Denis Villeneuve’s Blade Runner 2049 is everything you want it to be and nothing you don’t. It encapsulates and resonates with what went before while taking the narrative in a new direction. It organically emerges from Blade Runner.
In 1982 we were just embarking on a golden age of film Science Fiction though we did not know it. Five years before, Star Wars had permanently burned into our retinas the image of a clean future… wide spaces filled with shiny white composite-armored Storm Troopers whose blasters fired bloodless bolts of pure energy. Only the guy in black put his hands on anyone. It was delirious space opera, fun, and revolutionary, life-altering, and it set us on the road to a generation of real Science Fiction movies. They weren’t all good. Then, as now, we had to dig through a lot of bubblegum schlock to get to the denser, more cerebral work. Meaning no slight to B movies or fans, I am one as well, but occasionally a masterpiece is created.
“Denis Villeneuve’s Blade Runner 2049 is everything you want it to be and nothing you don’t.”

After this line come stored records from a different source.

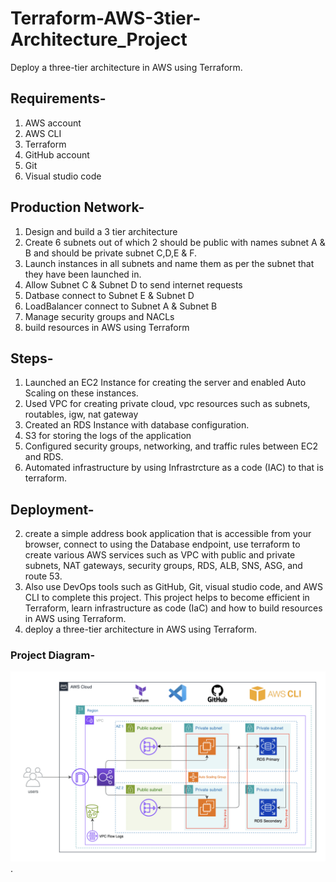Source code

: # Terraform-AWS-3tier-Architecture_Project

Deploy a three-tier architecture in AWS using Terraform.

 ## Requirements-

1. AWS account
2. AWS CLI
3. Terraform
4. GitHub account
5. Git
6. Visual studio code

## Production Network-
1. Design and build a 3 tier architecture 
2. Create 6 subnets out of which 2 should be public with names subnet A & B and should be private subnet C,D,E & F.
3. Launch instances in all subnets and name them as per the subnet that they have been launched in. 
4. Allow Subnet C & Subnet D to send internet requests
5. Datbase connect to Subnet E & Subnet D
6. LoadBalancer connect to Subnet A & Subnet B
7. Manage security groups and NACLs
8. build resources in AWS using Terraform

## Steps-
1. Launched an EC2 Instance for creating the server and enabled Auto Scaling on these instances.
2. Used VPC for creating private cloud, vpc resources such as subnets, routables, igw, nat gateway
3. Created an RDS Instance with database configuration.
4. S3 for storing the logs of the application
5. Configured security groups, networking, and traffic rules between EC2 and RDS.
6. Automated infrastructure by using Infrastrcture as a code (IAC) to that is terraform.
 
## Deployment-
2. create a simple address book application that is accessible from your browser, connect to using the Database endpoint, use terraform to create various AWS services such as VPC with public and private subnets, NAT gateways, security groups, RDS, ALB, SNS, ASG, and route 53.
3. Also use DevOps tools such as GitHub, Git, visual studio code, and AWS CLI to complete this project. This project helps to become efficient in Terraform, learn infrastructure as code (IaC) and how to build resources in AWS using Terraform.
4. deploy a three-tier architecture in AWS using Terraform.

### Project Diagram-

![alt text](https://github.com/Sharadp2124/Terraform-AWS-3tier-Architecture/blob/main/Terraform-AWS-3tier-Architecture%20Diagram.png).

Suddenly out of nowhere came Blade Runner: a dystopian L.A. Noir film set in a grimy, bloody and impersonal hyper-technical future. It was based on a novel by a suicidal hallucinating genius madman. It’s a quiet film, not much dialog, rich in the ambience of the world drawn from whole cloth that could plausibly be our own L.A. almost 40 years on. The pre-digital practical effects by Douglas Trumbull were (and largely still are) unmatched by anything else seen on film.
It was an odd film for the time that seemed unlikely to succeed and indeed it took some time for it to catch on, but once the notion that real literature had made a rare appearance on film, painted in light by the masterful Ridley Scott, Blade Runner reset our concept of the future, at least down one path, and forever sealed that image in time.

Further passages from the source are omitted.